Spesso assistiamo alla strumentalizzazione di vertenze del tutto particolari, vedi quella relativa all’Ipercoop, che, nonostante quale dichiarazione avventurosa che qualche azienda, strumentalizzando, rende su qualche tavolo, se bene analizzata da un punto di vista tecnico, non ha comportato un taglio di retribuzioni ma, casomai, un doloroso taglio di ore lavoro a fronte di un’oggettiva riduzione di superfici di vendita.

In altre realtà, vedi AUCHAN, abbiamo utilizzato le cosiddette deroghe previste dal Contratto Collettivo Nazionale del Terziario (e non certo le deroghe che stanno venendo fuori sul territorio), anche a fronte dell’adozione di Ammortizzatori Sociali, quali il Contratto di Solidarietà.

Non possiamo accettare in nessun modo la teoria (e purtroppo sempre più spesso il tentativo di praticare), di qualche consulente che, interpretando qualche scritto di qualche noto giuslavorista, non fa altro che creare ulteriore dumping contrattuale e sociale a danno dei lavoratori e delle aziende che si attengono alle regole contrattuali.

Noi siamo per spezzare questo circolo vizioso, coinvolgendo tutti, ivi comprese le associazioni datoriali, su un tavolo di confronto serio che individui i punti di difficoltà veri e lavori per smussarli.

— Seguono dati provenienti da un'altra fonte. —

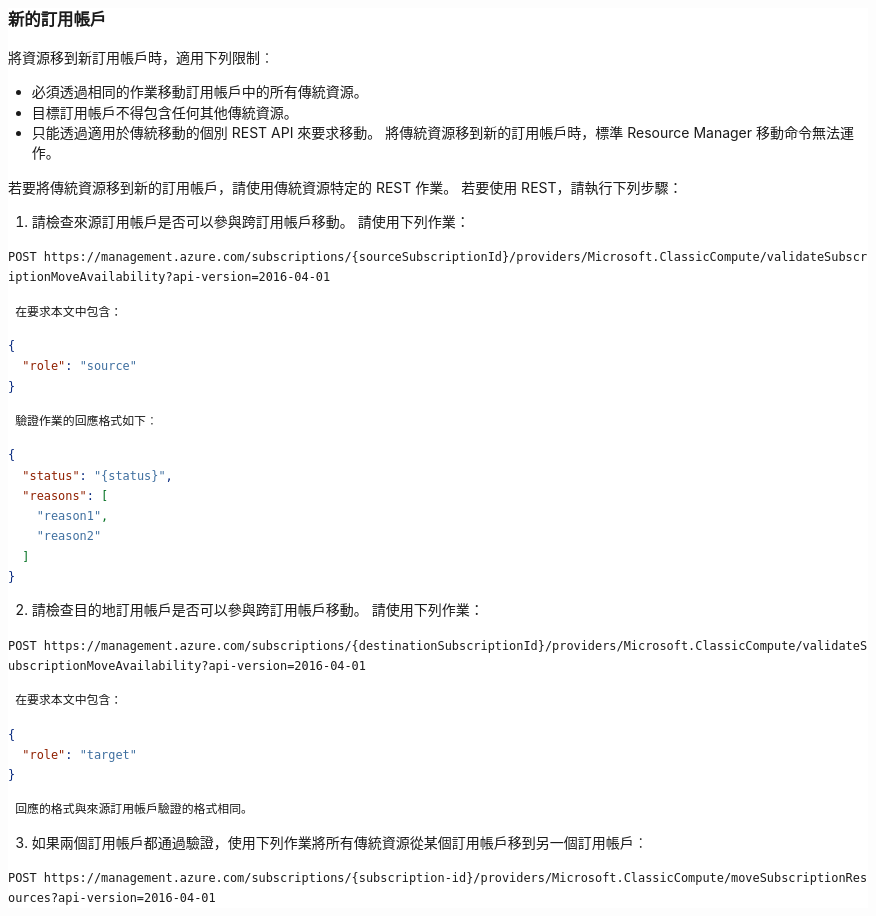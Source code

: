 ### <a name="new-subscription"></a>新的訂用帳戶

將資源移到新訂用帳戶時，適用下列限制︰

* 必須透過相同的作業移動訂用帳戶中的所有傳統資源。
* 目標訂用帳戶不得包含任何其他傳統資源。
* 只能透過適用於傳統移動的個別 REST API 來要求移動。 將傳統資源移到新的訂用帳戶時，標準 Resource Manager 移動命令無法運作。

若要將傳統資源移到新的訂用帳戶，請使用傳統資源特定的 REST 作業。 若要使用 REST，請執行下列步驟：

1. 請檢查來源訂用帳戶是否可以參與跨訂用帳戶移動。 請使用下列作業：

  ```HTTP
  POST https://management.azure.com/subscriptions/{sourceSubscriptionId}/providers/Microsoft.ClassicCompute/validateSubscriptionMoveAvailability?api-version=2016-04-01
  ```

     在要求本文中包含：

  ```json
  {
    "role": "source"
  }
  ```

     驗證作業的回應格式如下︰

  ```json
  {
    "status": "{status}",
    "reasons": [
      "reason1",
      "reason2"
    ]
  }
  ```

2. 請檢查目的地訂用帳戶是否可以參與跨訂用帳戶移動。 請使用下列作業：

  ```HTTP
  POST https://management.azure.com/subscriptions/{destinationSubscriptionId}/providers/Microsoft.ClassicCompute/validateSubscriptionMoveAvailability?api-version=2016-04-01
  ```

     在要求本文中包含：

  ```json
  {
    "role": "target"
  }
  ```

     回應的格式與來源訂用帳戶驗證的格式相同。
3. 如果兩個訂用帳戶都通過驗證，使用下列作業將所有傳統資源從某個訂用帳戶移到另一個訂用帳戶︰

  ```HTTP
  POST https://management.azure.com/subscriptions/{subscription-id}/providers/Microsoft.ClassicCompute/moveSubscriptionResources?api-version=2016-04-01
  ```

Dobbiamo venirne fuori, e non si può fare finta di niente, magari salvandosi l’anima nel non firmare direttamente e lasciare ad altri, spesse volte a rappresentanti Sindacali Aziendali – a loro volta lavoratori – l’onere di firme pesanti quanto le responsabilità che ci si assume.

In quest’ottica, soprattutto nel settore del commercio, non possiamo certo dimenticare il ruolo e la responsabilità della Regione Campania che per lunghissimi anni non ha messo mano ad una seria Legge sul Commercio, che noi abbiamo fermamente voluto, consentendo la proliferazione senza alcun criterio di decine di Centri Commerciali con relativi Ipermercati, che alla lunga hanno creato soltanto precarietà e disoccupazione.

Infine, pur nelle note difficoltà vissute dagli organi ispettivi, è sempre più necessaria una maggiore vigilanza degli Ispettorati del lavoro, a tutela dei lavoratori ma anche delle numerosissime aziende che continuano ad operare non mortificando i propri dipendenti.